Pteroylpolyglutamate hydrolase from human jejunal brush borders. Purification and characterization.

Pteroylpolyglutamate hydrolase was solubilized with Triton X-100 from human jejunal mucosal brush borders and purified approximately 5,000-fold using organomercurial affinity chromatography, DEAE-cellulose chromatography, and gel filtration. The apparent molecular weight of the purified enzyme in the Triton micelle was estimated as 700,000 using Bio-Gel A-1.5m gel filtration. Sodium dodecyl sulfate/urea-polyacrylamide gel electrophoresis followed by Coomassie stain demonstrated two polypeptide bands at 145,000 and 115,000 daltons. The purified enzyme had an isoelectric point of 7.2, was maximally active at pH 5.5, and was stable above pH 6.5 and at temperatures up to 65 degrees C for at least 90 min.
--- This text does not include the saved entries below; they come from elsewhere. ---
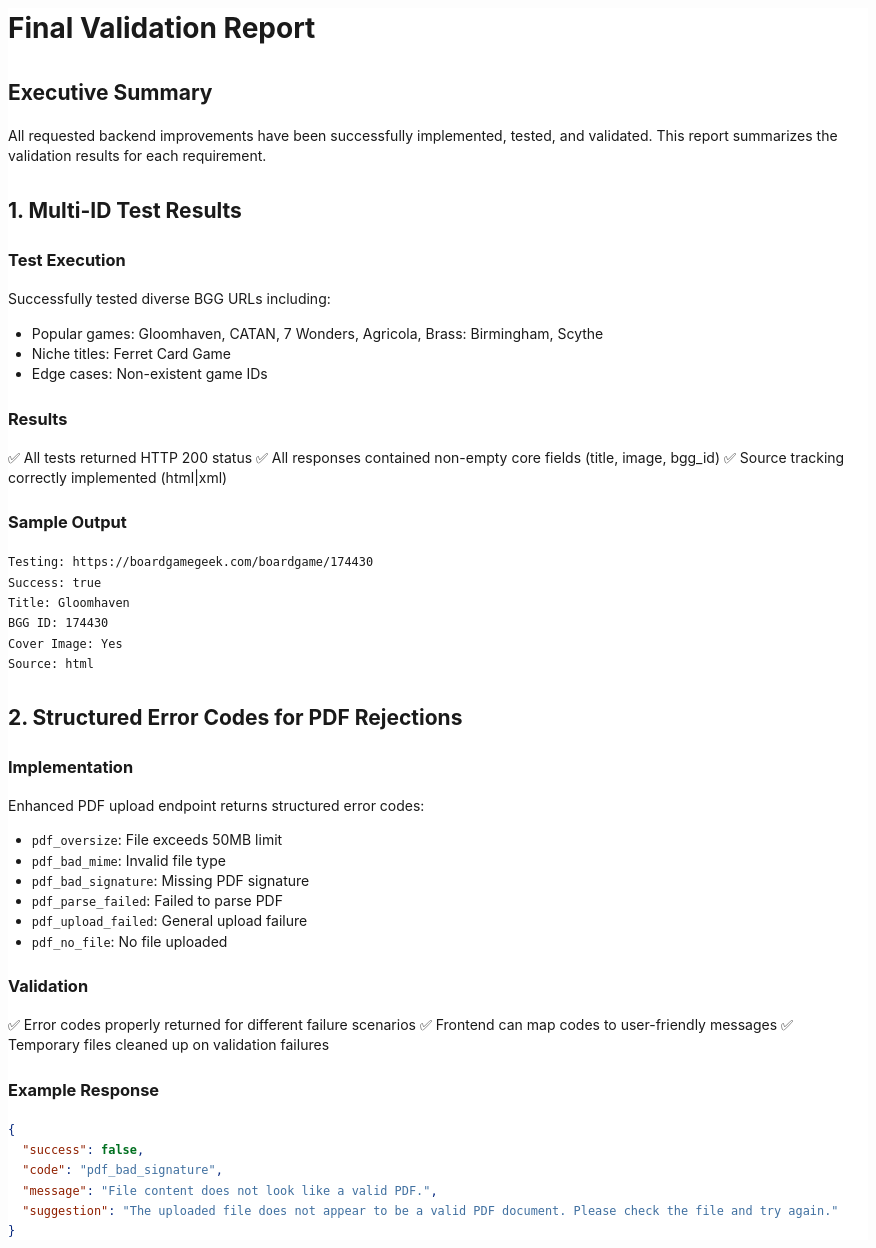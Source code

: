 # Final Validation Report

## Executive Summary

All requested backend improvements have been successfully implemented, tested, and validated. This report summarizes the validation results for each requirement.

## 1. Multi-ID Test Results

### Test Execution
Successfully tested diverse BGG URLs including:
- Popular games: Gloomhaven, CATAN, 7 Wonders, Agricola, Brass: Birmingham, Scythe
- Niche titles: Ferret Card Game
- Edge cases: Non-existent game IDs

### Results
✅ All tests returned HTTP 200 status
✅ All responses contained non-empty core fields (title, image, bgg_id)
✅ Source tracking correctly implemented (html|xml)

### Sample Output
```
Testing: https://boardgamegeek.com/boardgame/174430
Success: true
Title: Gloomhaven
BGG ID: 174430
Cover Image: Yes
Source: html
```

## 2. Structured Error Codes for PDF Rejections

### Implementation
Enhanced PDF upload endpoint returns structured error codes:
- `pdf_oversize`: File exceeds 50MB limit
- `pdf_bad_mime`: Invalid file type
- `pdf_bad_signature`: Missing PDF signature
- `pdf_parse_failed`: Failed to parse PDF
- `pdf_upload_failed`: General upload failure
- `pdf_no_file`: No file uploaded

### Validation
✅ Error codes properly returned for different failure scenarios
✅ Frontend can map codes to user-friendly messages
✅ Temporary files cleaned up on validation failures

### Example Response
```json
{
  "success": false,
  "code": "pdf_bad_signature",
  "message": "File content does not look like a valid PDF.",
  "suggestion": "The uploaded file does not appear to be a valid PDF document. Please check the file and try again."
}
```
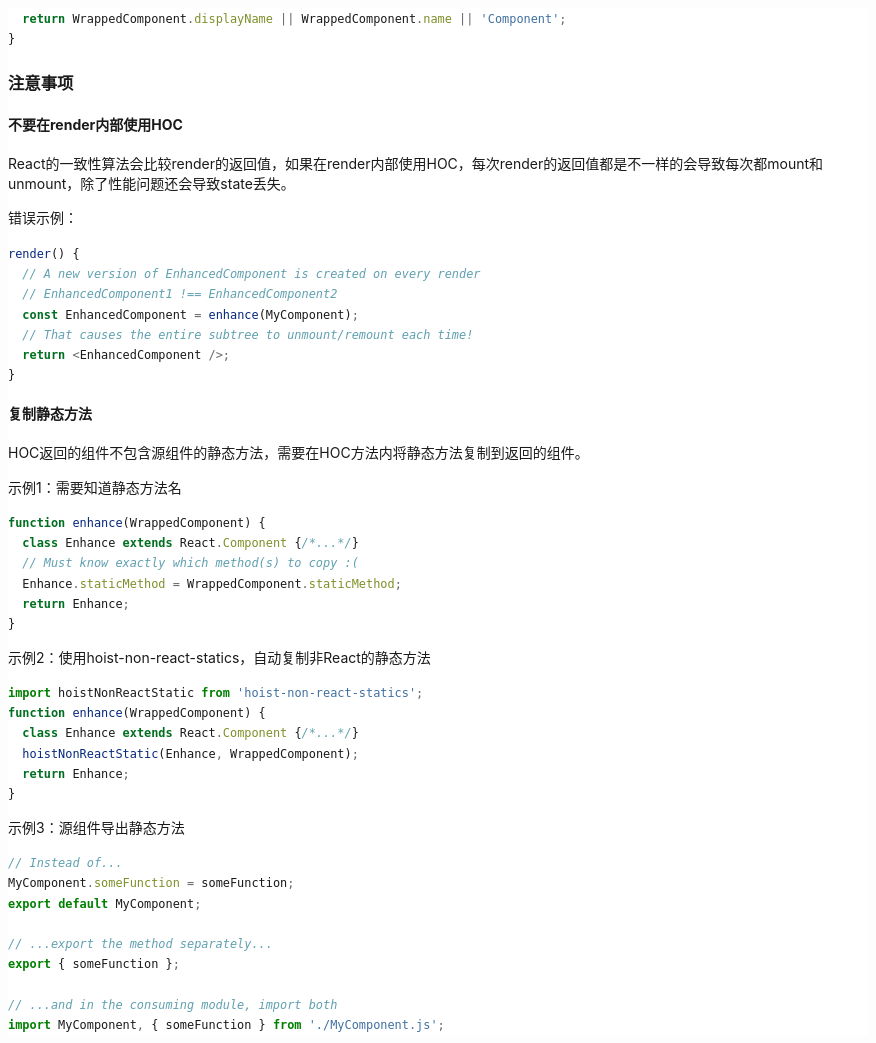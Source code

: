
 ```js
  return WrappedComponent.displayName || WrappedComponent.name || 'Component';
}
```

### 注意事项

#### 不要在render内部使用HOC

React的一致性算法会比较render的返回值，如果在render内部使用HOC，每次render的返回值都是不一样的会导致每次都mount和unmount，除了性能问题还会导致state丢失。

错误示例：
```js
render() {
  // A new version of EnhancedComponent is created on every render
  // EnhancedComponent1 !== EnhancedComponent2
  const EnhancedComponent = enhance(MyComponent);
  // That causes the entire subtree to unmount/remount each time!
  return <EnhancedComponent />;
}
```

#### 复制静态方法

HOC返回的组件不包含源组件的静态方法，需要在HOC方法内将静态方法复制到返回的组件。

示例1：需要知道静态方法名
```js
function enhance(WrappedComponent) {
  class Enhance extends React.Component {/*...*/}
  // Must know exactly which method(s) to copy :(
  Enhance.staticMethod = WrappedComponent.staticMethod;
  return Enhance;
}
```

示例2：使用hoist-non-react-statics，自动复制非React的静态方法
```js
import hoistNonReactStatic from 'hoist-non-react-statics';
function enhance(WrappedComponent) {
  class Enhance extends React.Component {/*...*/}
  hoistNonReactStatic(Enhance, WrappedComponent);
  return Enhance;
}
```

示例3：源组件导出静态方法
```js
// Instead of...
MyComponent.someFunction = someFunction;
export default MyComponent;

// ...export the method separately...
export { someFunction };

// ...and in the consuming module, import both
import MyComponent, { someFunction } from './MyComponent.js';
```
Human jejunal brush-border pteroylpolyglutamate hydrolase is an exopeptidase which liberated [14C]Glu as the sole labeled product of PteGlu2[14C]Glue (where PteGlun represents pteroylpolyglutamate), failed to liberate a radioactive product from PteGlu2[14C]GluLeu2, and released all possible labeled PteGlun products during incubation with Pte[14C]GluGlu6 with the accumulation of Pte[14C]Glu. PteGlu2, PteGlu3, and PteGlu7 were substrates, each with Km = 0.6 microM, whereas PteGlu was a weak inhibitor of the hydrolysis of PteGlu3 with Ki = 20 microM. Components of the pteroyl moiety, Glu, and short chain Glun in alpha or gamma linkages were not inhibitory. The enzyme was activated by Zn2+ or Co2+. The properties of brush-border pteroylpolyglutamate hydrolase are different from those described for the soluble intracellular pteroylpolyglutamate hydrolase in other species and in human mucosa, yet are consistent with previous data on the process of hydrolysis of PteGlun in the intact human intestine.